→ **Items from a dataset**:
▽
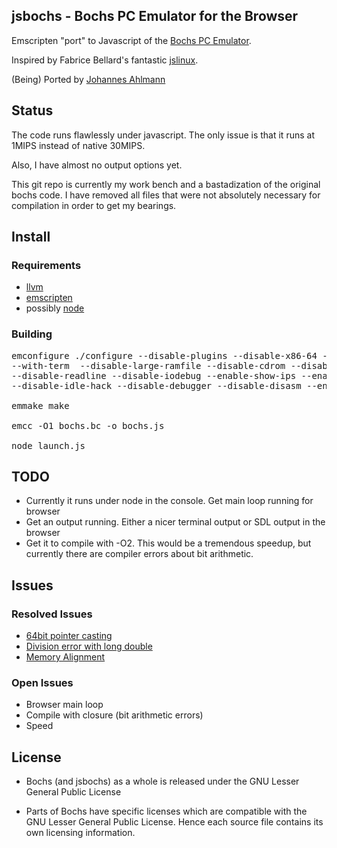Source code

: ## jsbochs - Bochs PC Emulator for the Browser

Emscripten "port" to Javascript of the [Bochs PC Emulator](http://bochs.sourceforge.net/).

Inspired by Fabrice Bellard's fantastic [jslinux](http://bellard.org/jslinux).

(Being) Ported by [Johannes Ahlmann](http://codinguncut.com)

## Status

The code runs flawlessly under javascript.
The only issue is that it runs at 1MIPS instead of native 30MIPS.

Also, I have almost no output options yet.

This git repo is currently my work bench and a bastadization of the original bochs code. I have removed all files that were not absolutely necessary for compilation in order to get my bearings.

## Install

### Requirements

* [llvm](http://llvm.org/)
* [emscripten](https://github.com/kripken/emscripten/wiki)
* possibly [node](http://nodejs.org/)

### Building

<pre>
emconfigure ./configure --disable-plugins --disable-x86-64 --enable-cpu-level=4 \
--with-term  --disable-large-ramfile --disable-cdrom --disable-debugger-gui \
--disable-readline --disable-iodebug --enable-show-ips --enable-logging \
--disable-idle-hack --disable-debugger --disable-disasm --enable-fpu

emmake make

emcc -O1 bochs.bc -o bochs.js

node launch.js
</pre>

## TODO

* Currently it runs under node in the console. Get main loop running for browser
* Get an output running. Either a nicer terminal output or SDL output in the browser
* Get it to compile with -O2. This would be a tremendous speedup, but currently there are compiler errors about bit arithmetic.


## Issues

### Resolved Issues

* [64bit pointer casting](https://github.com/kripken/emscripten/issues/652)
* [Division error with long double](https://github.com/kripken/emscripten/issues/650)
* [Memory Alignment](https://github.com/kripken/emscripten/issues/647)

### Open Issues

* Browser main loop
* Compile with closure (bit arithmetic errors)
* Speed

## License

* Bochs (and jsbochs) as a whole is released under the GNU Lesser General Public License

* Parts of Bochs have specific licenses which are compatible with the
   GNU Lesser General Public License. Hence each source file contains its
   own licensing information.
△
→ **PROBLEM DESCRIPTION**: Write out again, exactly, the line containing "### Open Issues" and every later line of the records. Omit the rest.

→ **TASK SOLUTION**:
### Open Issues

* Browser main loop
* Compile with closure (bit arithmetic errors)
* Speed

## License

* Bochs (and jsbochs) as a whole is released under the GNU Lesser General Public License

* Parts of Bochs have specific licenses which are compatible with the
   GNU Lesser General Public License. Hence each source file contains its
   own licensing information.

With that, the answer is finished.